High Court Declines Arkansas Case on Boycotting Israel

Marjorie Cohn covers the Supreme Court decision to let the state’s anti-BDS law stand — and ignore legal precedent protecting the right to boycott under the First Amendment. 

“Boycott Israeli Products” in Hands Off Gaza demonstration in London on Jan. 3, 2009. (Claudia Gabriela Marques Vieira, CC BY-SA 2.0, Wikimedia Commons)

By Marjorie Cohn

While the far right Israeli regime escalates its repression of Palestinians, the U.S. Supreme Court has refused to disturb an Arkansas law that requires government contractors to certify they are not boycotting Israel or “Israeli-controlled territories.”

The high court didn’t specifically uphold Arkansas’s anti-boycott law. However, the court declined to review the case because there were not four “justices” who agreed to hear it.
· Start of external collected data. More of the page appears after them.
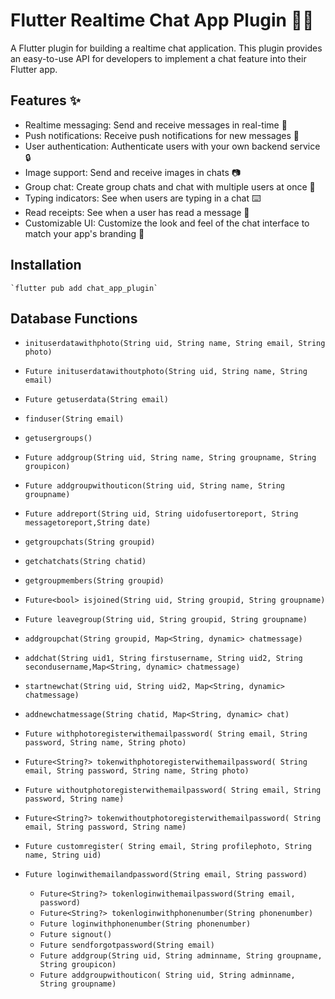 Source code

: # Flutter Realtime Chat App Plugin 📱💬

A Flutter plugin for building a realtime chat application. This plugin provides an easy-to-use API for developers to implement a chat feature into their Flutter app.


## Features ✨

- Realtime messaging: Send and receive messages in real-time 🚀
- Push notifications: Receive push notifications for new messages 📩
- User authentication: Authenticate users with your own backend service 🔒
- Image support: Send and receive images in chats 📷
- Group chat: Create group chats and chat with multiple users at once 👥
- Typing indicators: See when users are typing in a chat ⌨️
- Read receipts: See when a user has read a message 👀
- Customizable UI: Customize the look and feel of the chat interface to match your app's branding 🎨

## Installation
    `flutter pub add chat_app_plugin`

## Database Functions
- `inituserdatawithphoto(String uid, String name, String email, String photo)`

- `Future inituserdatawithoutphoto(String uid, String name, String email)`

- `Future getuserdata(String email) `

- `finduser(String email)`

- `getusergroups() `

- `Future addgroup(String uid, String name, String groupname, String groupicon)`

- `Future addgroupwithouticon(String uid, String name, String groupname)`

- `Future addreport(String uid, String uidofusertoreport, String messagetoreport,String date) `

- `getgroupchats(String groupid) `

- `getchatchats(String chatid)`

- `getgroupmembers(String groupid)`

- `Future<bool> isjoined(String uid, String groupid, String groupname)`

- `Future leavegroup(String uid, String groupid, String groupname)`

- `addgroupchat(String groupid, Map<String, dynamic> chatmessage)`

- `addchat(String uid1, String firstusername, String uid2, String secondusername,Map<String, dynamic> chatmessage)`

- `startnewchat(String uid, String uid2, Map<String, dynamic> chatmessage) `

- `addnewchatmessage(String chatid, Map<String, dynamic> chat)`


- `Future withphotoregisterwithemailpassword(
      String email, String password, String name, String photo)`
   
 - ` Future<String?> tokenwithphotoregisterwithemailpassword(
      String email, String password, String name, String photo) `


 - ` Future withoutphotoregisterwithemailpassword(
      String email, String password, String name) `


  - `Future<String?> tokenwithoutphotoregisterwithemailpassword(
      String email, String password, String name)`


  - `Future customregister(
      String email, String profilephoto, String name, String uid)`


- `Future loginwithemailandpassword(String email, String password)`


  - `Future<String?> tokenloginwithemailpassword(String email, password)` 
  - `Future<String?> tokenloginwithphonenumber(String phonenumber)`
  - `Future loginwithphonenumber(String phonenumber)`
  - `Future signout()`
  - `Future sendforgotpassword(String email)`
  - `Future addgroup(String uid, String adminname, String groupname, String groupicon)`     
  - `Future addgroupwithouticon(
      String uid, String adminname, String groupname)`






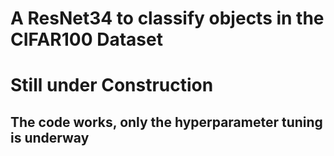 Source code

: # A ResNet34 to classify objects in the CIFAR100 Dataset

# Still under Construction
## The code works, only the hyperparameter tuning is underway
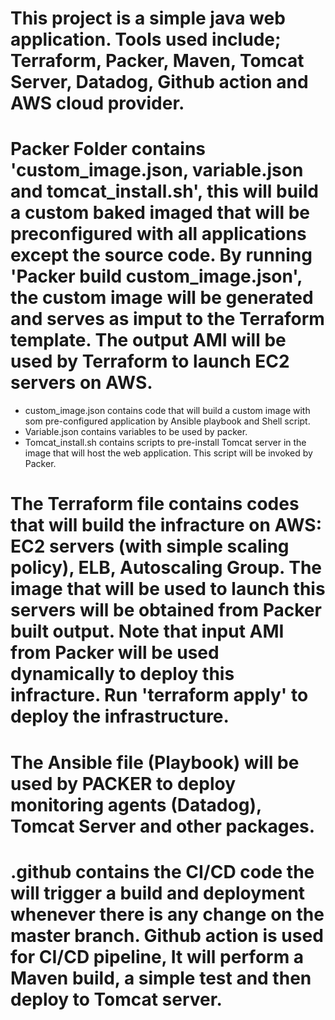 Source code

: # This project is a simple java web application. Tools used include; Terraform, Packer, Maven, Tomcat Server, Datadog, Github action and AWS cloud provider.

# Packer Folder contains 'custom_image.json, variable.json and tomcat_install.sh', this will build a custom baked imaged that will be preconfigured with all applications except the source code. By running 'Packer build custom_image.json', the custom image will be generated and serves as imput to the Terraform template. The output AMI will be used by Terraform to launch EC2 servers on AWS. 
   - custom_image.json contains code that will build a custom image with som pre-configured application by Ansible playbook and Shell script.
   - Variable.json contains variables to be used by packer.
   - Tomcat_install.sh contains scripts to pre-install Tomcat server in the image that will host the web application. This script will be invoked by Packer.

# The Terraform file contains codes that will build the infracture on AWS:  EC2 servers (with simple scaling policy), ELB, Autoscaling Group. The image that will be used to launch this servers will be obtained from Packer built output. Note that input AMI from Packer will be used dynamically to deploy this infracture. Run 'terraform apply' to deploy the infrastructure.
# The Ansible file (Playbook) will be used by PACKER to deploy monitoring agents (Datadog), Tomcat Server and other packages.
# .github contains the CI/CD code the will trigger a build and deployment whenever there is any change on the master branch. Github action is used for CI/CD pipeline, It will perform a Maven build, a simple test and then deploy to Tomcat server.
So Arkansas’s anti-Boycott, Divestment, Sanctions (BDS) law remains in effect.

The BDS movement was launched in 2005, when 170 Palestinian civil society organizations called for boycott, divestment and sanctions — “non-violent punitive measures” — to last until Israel fully complies with international law.

To do that, Israel must: 1) end its occupation and colonization of all Arab territory and dismantle the barrier wall; 2) recognize the fundamental rights of Israel’s Arab-Palestinian citizens to full equality and 3) respect, protect and promote the rights of Palestinian refugees to return to their land as mandated by United Nations General Assembly Resolution 194.

“Boycott” is withdrawal of support for Israel as well as Israeli and international companies, including cultural and academic institutions, that violate Palestinian human rights.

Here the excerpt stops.